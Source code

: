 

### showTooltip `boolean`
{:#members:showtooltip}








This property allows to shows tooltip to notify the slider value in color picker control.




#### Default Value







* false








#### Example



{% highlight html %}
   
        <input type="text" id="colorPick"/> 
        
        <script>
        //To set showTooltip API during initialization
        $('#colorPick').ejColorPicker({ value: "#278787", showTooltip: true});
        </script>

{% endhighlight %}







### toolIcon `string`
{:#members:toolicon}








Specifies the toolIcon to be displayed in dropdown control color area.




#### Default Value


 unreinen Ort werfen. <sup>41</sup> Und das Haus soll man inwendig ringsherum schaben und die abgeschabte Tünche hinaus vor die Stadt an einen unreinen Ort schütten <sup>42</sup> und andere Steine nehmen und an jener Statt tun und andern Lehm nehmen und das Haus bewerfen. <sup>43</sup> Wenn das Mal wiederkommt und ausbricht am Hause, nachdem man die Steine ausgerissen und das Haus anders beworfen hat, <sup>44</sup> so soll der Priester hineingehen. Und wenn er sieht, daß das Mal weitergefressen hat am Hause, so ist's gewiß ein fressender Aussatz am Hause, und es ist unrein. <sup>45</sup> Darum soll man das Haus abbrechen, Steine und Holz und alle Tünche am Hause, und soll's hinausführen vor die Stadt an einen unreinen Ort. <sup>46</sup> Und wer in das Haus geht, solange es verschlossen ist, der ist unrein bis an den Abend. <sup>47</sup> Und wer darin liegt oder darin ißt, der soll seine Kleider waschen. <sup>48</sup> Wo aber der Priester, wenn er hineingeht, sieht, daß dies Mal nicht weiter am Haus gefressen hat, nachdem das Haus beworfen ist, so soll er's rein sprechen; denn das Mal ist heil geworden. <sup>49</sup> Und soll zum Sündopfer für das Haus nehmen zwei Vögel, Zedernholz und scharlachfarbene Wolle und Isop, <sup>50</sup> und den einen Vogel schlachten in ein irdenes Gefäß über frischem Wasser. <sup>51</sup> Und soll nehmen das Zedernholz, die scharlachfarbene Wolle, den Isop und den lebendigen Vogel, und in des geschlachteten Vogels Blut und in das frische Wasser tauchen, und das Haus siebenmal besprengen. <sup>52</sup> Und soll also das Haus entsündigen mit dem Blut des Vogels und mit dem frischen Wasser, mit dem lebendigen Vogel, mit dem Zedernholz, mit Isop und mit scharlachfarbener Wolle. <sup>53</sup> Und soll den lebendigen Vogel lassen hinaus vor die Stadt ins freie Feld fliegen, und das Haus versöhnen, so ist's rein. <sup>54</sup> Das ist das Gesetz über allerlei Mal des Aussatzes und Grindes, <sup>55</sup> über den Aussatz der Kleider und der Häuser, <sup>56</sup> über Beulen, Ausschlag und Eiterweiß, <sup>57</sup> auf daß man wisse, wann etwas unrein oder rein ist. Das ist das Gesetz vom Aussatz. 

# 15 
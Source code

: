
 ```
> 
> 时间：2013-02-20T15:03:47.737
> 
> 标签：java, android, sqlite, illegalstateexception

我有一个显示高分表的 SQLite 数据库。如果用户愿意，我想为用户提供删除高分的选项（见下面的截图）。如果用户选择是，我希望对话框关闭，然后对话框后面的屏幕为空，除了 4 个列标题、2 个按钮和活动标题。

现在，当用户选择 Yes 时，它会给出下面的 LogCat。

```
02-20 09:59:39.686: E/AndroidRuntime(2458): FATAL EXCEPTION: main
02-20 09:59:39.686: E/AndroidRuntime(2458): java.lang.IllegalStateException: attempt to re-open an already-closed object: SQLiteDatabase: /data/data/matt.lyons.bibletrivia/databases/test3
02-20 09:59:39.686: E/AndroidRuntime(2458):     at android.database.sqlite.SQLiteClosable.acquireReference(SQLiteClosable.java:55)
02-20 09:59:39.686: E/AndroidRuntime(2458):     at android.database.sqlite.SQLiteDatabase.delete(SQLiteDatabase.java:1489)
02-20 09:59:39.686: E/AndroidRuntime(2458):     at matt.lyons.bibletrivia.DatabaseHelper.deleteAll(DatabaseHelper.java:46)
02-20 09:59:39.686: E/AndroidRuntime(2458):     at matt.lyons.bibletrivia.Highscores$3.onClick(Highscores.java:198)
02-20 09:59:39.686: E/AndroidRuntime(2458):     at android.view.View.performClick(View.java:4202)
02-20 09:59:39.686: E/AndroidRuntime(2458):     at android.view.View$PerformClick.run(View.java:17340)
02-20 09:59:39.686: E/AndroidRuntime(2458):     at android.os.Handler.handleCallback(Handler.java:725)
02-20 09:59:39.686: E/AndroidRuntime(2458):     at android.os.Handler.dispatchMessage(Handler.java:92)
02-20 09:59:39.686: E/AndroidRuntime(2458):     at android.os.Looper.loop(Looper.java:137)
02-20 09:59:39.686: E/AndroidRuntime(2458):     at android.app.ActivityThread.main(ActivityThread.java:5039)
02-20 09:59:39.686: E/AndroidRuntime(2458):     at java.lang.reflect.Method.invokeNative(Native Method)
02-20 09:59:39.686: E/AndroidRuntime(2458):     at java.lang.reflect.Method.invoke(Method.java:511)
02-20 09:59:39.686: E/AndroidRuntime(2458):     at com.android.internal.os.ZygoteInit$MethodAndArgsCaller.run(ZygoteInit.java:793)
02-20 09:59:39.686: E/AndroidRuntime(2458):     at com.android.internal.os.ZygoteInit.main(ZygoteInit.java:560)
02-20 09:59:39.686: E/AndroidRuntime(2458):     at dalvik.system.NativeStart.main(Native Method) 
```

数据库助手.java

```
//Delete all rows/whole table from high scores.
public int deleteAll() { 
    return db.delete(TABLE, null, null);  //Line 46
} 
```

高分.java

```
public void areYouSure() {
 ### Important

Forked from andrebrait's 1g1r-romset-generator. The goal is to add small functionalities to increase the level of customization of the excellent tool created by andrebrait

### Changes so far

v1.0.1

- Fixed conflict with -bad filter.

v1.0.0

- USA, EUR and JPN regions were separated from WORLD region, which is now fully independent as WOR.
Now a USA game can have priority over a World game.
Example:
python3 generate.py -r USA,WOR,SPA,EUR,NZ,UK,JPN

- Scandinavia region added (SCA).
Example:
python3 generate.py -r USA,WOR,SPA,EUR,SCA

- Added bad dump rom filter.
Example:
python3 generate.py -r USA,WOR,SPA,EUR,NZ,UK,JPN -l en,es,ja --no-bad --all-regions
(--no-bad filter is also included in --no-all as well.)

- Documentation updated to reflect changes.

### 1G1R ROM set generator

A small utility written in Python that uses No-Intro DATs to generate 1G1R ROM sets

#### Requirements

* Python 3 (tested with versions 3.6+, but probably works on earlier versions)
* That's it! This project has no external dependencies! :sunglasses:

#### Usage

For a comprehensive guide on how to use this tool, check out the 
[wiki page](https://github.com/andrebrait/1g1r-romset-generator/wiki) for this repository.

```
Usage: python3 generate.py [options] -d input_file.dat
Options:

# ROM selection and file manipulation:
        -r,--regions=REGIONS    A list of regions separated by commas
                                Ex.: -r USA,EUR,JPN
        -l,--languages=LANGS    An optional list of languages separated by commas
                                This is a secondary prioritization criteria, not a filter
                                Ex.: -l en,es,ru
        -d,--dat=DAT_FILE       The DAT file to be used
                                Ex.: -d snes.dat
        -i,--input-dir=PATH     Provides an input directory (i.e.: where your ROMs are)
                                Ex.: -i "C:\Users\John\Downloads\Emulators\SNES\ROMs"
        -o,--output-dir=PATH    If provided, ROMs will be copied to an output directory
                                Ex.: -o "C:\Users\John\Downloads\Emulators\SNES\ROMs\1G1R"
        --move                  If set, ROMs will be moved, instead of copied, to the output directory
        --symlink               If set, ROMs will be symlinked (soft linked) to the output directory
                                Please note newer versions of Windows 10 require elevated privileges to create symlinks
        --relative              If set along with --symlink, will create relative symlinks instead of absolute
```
*-*-*
Using the entries, state how many of their lines hold "with"; give the number and no more.

* FINAL ANSWER *
3